Content starts

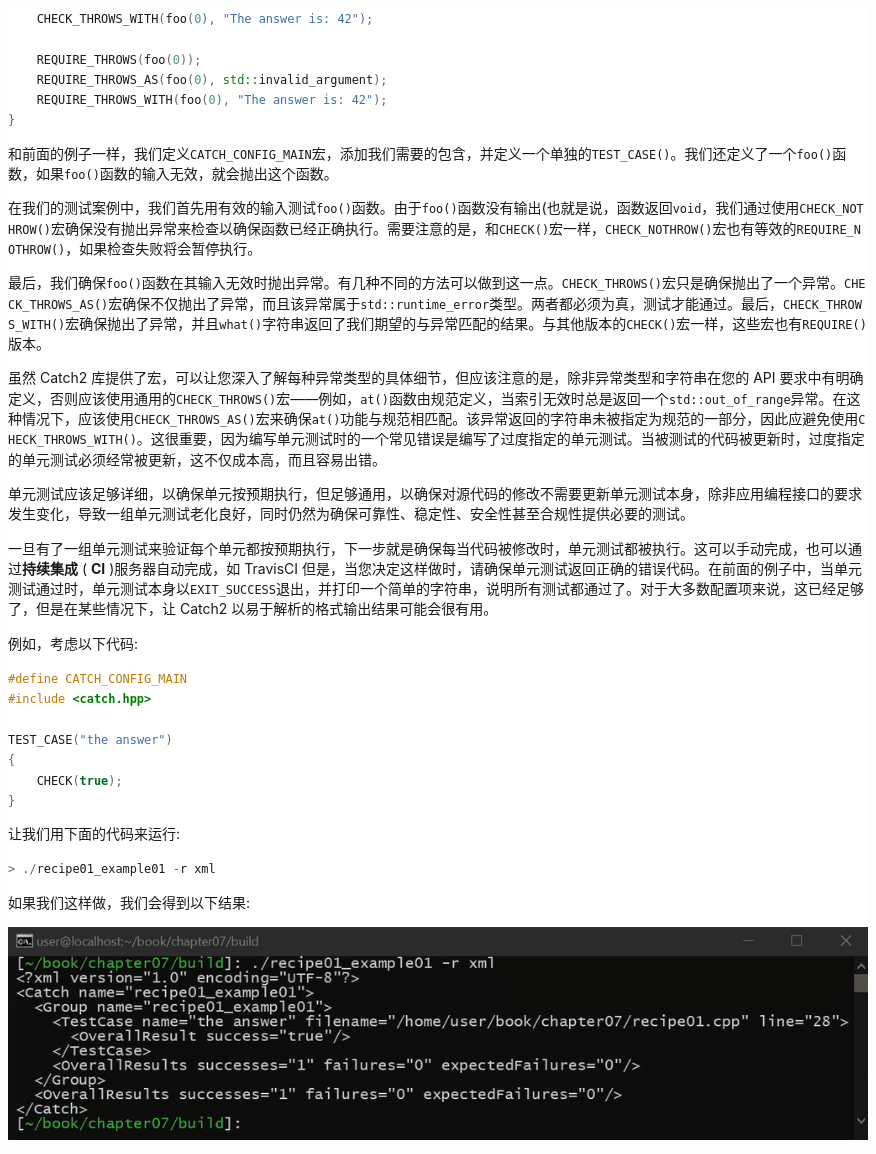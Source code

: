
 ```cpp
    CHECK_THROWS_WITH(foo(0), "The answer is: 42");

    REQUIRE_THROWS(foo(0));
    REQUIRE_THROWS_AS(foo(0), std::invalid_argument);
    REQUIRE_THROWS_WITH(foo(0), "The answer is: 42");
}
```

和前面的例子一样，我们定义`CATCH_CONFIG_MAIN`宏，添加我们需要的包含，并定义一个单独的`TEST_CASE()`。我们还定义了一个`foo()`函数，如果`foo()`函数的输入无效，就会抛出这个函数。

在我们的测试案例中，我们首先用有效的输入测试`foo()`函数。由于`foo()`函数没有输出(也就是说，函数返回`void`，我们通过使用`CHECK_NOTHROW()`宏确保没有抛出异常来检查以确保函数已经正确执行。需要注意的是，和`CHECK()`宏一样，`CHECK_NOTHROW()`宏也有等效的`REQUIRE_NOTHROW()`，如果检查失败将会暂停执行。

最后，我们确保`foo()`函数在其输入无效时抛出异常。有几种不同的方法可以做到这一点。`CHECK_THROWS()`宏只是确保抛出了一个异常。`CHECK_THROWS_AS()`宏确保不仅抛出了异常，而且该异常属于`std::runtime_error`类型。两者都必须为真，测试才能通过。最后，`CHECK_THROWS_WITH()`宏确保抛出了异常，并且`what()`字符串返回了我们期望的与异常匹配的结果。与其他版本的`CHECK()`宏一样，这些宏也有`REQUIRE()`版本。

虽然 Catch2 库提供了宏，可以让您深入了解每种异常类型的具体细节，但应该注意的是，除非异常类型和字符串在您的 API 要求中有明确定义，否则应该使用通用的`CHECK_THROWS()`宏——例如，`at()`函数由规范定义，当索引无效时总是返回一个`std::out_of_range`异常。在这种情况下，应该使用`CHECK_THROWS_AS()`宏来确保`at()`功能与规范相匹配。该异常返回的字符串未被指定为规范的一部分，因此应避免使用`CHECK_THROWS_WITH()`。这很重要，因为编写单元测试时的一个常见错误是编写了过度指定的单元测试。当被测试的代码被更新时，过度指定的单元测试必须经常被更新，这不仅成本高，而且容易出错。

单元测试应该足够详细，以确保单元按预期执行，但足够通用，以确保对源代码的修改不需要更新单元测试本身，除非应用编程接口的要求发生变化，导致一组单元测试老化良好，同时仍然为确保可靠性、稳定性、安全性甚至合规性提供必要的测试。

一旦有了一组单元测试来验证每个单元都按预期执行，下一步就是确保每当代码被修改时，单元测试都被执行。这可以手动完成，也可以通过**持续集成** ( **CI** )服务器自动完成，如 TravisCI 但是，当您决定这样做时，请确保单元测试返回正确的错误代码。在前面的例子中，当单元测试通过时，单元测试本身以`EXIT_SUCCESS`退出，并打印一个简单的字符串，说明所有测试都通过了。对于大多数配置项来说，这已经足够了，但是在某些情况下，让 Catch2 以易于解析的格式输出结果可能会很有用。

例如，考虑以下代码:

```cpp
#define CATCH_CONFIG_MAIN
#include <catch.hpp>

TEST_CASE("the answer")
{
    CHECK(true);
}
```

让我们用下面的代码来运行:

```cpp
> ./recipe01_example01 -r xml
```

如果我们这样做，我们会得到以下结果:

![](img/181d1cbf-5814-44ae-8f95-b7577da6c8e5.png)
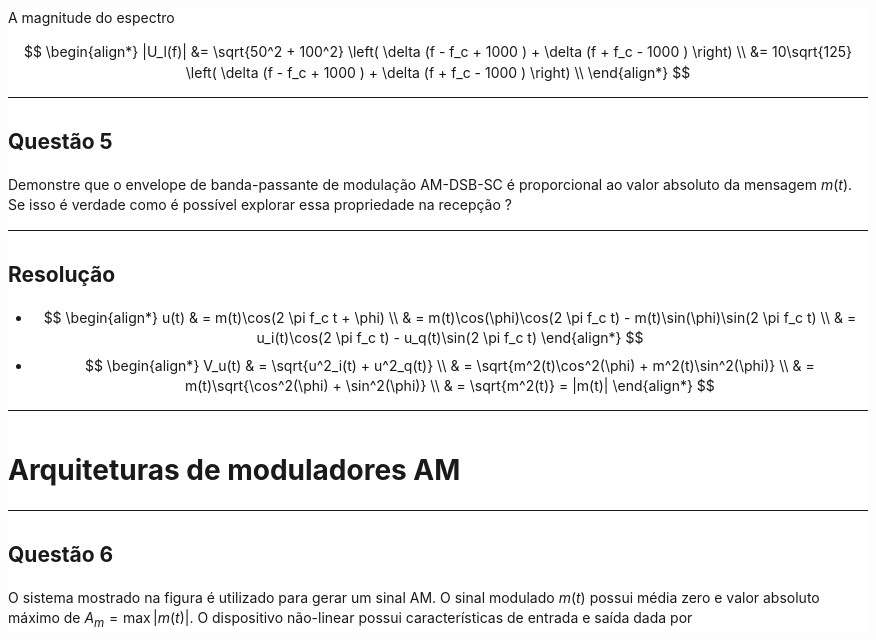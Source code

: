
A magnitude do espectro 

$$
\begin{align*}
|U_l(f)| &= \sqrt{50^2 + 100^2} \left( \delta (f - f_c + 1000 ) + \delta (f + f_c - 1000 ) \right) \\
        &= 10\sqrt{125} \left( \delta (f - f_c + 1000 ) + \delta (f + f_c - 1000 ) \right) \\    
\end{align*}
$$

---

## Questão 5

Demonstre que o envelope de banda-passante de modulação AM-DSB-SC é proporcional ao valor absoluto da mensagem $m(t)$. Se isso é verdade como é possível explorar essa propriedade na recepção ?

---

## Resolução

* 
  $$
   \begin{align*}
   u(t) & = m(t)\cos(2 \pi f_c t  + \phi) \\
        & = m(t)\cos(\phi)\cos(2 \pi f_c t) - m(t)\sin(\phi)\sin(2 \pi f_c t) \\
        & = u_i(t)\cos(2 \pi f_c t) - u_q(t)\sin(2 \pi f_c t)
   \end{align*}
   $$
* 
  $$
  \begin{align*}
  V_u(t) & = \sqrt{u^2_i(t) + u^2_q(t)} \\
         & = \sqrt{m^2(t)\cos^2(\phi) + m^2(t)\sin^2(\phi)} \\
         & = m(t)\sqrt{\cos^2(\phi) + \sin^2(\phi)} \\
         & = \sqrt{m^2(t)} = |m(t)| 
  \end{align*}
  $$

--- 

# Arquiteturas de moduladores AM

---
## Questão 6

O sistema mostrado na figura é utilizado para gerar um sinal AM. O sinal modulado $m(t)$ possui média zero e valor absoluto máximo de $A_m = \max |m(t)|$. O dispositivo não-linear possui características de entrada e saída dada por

Content ends

TASK STATEMENT:
Of the lines in the data above, some may include the word "valor"; state how many, with no added words.

OUTPUT FOR THIS EXERCISE:
2